(TASK TO CARRY OUT) Your answer must be every line of the data that contains "empuk".

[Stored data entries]
********************
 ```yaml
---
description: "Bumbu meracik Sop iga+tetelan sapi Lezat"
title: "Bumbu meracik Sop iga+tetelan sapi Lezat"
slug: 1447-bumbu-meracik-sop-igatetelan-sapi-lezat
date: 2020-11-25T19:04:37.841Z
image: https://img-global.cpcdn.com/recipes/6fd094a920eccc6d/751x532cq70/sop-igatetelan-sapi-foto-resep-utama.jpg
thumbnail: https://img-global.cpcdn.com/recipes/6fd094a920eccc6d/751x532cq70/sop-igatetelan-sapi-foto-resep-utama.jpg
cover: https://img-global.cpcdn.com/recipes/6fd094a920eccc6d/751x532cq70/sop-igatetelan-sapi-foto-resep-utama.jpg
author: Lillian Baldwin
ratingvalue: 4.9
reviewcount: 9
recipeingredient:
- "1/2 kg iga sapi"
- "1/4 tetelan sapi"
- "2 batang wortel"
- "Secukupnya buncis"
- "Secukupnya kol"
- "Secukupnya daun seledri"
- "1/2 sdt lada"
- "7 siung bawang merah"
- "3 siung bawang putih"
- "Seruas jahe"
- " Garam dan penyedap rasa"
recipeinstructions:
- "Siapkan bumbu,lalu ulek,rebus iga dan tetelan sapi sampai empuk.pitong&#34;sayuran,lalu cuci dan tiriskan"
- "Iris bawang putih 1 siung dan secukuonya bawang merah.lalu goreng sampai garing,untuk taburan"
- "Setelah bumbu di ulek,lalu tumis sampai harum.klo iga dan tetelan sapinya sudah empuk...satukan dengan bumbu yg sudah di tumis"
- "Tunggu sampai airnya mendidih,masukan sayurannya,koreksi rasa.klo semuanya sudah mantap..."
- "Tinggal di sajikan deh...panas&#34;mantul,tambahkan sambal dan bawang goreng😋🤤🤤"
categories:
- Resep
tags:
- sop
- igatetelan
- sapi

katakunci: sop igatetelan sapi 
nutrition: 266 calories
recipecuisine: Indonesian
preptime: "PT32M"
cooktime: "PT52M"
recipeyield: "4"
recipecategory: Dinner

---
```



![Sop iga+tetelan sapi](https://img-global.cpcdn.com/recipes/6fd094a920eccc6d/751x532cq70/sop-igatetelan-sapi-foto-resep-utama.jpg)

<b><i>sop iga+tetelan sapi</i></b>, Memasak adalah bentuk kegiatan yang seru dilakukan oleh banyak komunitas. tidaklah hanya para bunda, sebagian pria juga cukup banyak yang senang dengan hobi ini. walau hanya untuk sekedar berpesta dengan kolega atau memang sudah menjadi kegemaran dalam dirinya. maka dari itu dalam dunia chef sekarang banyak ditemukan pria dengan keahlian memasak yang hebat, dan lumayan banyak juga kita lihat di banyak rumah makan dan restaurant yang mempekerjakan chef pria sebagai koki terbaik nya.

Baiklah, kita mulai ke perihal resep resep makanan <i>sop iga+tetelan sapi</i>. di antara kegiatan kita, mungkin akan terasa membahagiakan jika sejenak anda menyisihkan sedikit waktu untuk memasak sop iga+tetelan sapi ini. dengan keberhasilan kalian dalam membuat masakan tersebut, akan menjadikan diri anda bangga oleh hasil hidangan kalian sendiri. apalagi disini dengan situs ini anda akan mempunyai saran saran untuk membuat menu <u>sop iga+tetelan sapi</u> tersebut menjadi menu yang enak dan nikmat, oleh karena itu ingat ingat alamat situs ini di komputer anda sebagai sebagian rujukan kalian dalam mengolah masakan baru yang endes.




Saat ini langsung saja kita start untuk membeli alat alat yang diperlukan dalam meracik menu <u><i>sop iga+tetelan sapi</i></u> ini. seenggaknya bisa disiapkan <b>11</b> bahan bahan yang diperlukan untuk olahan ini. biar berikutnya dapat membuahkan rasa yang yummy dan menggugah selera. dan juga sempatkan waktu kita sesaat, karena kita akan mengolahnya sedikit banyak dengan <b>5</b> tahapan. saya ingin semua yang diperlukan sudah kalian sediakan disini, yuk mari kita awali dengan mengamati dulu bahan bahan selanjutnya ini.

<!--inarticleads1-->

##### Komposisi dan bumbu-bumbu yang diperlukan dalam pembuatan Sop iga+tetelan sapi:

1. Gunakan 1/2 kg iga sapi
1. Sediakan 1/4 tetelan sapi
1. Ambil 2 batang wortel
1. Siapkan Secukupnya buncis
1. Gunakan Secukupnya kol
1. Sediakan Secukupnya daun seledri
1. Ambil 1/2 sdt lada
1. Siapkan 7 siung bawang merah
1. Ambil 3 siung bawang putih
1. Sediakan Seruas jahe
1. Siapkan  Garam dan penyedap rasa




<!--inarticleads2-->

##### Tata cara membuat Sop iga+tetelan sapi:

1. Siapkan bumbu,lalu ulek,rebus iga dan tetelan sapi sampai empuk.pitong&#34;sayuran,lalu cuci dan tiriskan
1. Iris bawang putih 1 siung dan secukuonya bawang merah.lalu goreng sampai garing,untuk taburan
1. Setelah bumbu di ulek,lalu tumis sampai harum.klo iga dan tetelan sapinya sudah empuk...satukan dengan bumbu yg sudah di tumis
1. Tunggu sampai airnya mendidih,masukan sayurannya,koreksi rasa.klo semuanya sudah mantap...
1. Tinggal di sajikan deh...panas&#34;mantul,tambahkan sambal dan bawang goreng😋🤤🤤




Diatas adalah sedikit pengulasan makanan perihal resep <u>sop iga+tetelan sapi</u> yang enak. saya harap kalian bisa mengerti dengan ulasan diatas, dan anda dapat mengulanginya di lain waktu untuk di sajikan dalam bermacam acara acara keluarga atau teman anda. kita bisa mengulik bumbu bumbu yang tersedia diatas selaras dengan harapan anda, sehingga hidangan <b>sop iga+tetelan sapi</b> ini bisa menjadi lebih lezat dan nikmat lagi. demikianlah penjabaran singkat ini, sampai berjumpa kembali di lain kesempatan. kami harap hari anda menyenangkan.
********************
(ANSWER BOX)
- "Siapkan bumbu,lalu ulek,rebus iga dan tetelan sapi sampai empuk.pitong&#34;sayuran,lalu cuci dan tiriskan"
- "Setelah bumbu di ulek,lalu tumis sampai harum.klo iga dan tetelan sapinya sudah empuk...satukan dengan bumbu yg sudah di tumis"
1. Siapkan bumbu,lalu ulek,rebus iga dan tetelan sapi sampai empuk.pitong&#34;sayuran,lalu cuci dan tiriskan
1. Setelah bumbu di ulek,lalu tumis sampai harum.klo iga dan tetelan sapinya sudah empuk...satukan dengan bumbu yg sudah di tumis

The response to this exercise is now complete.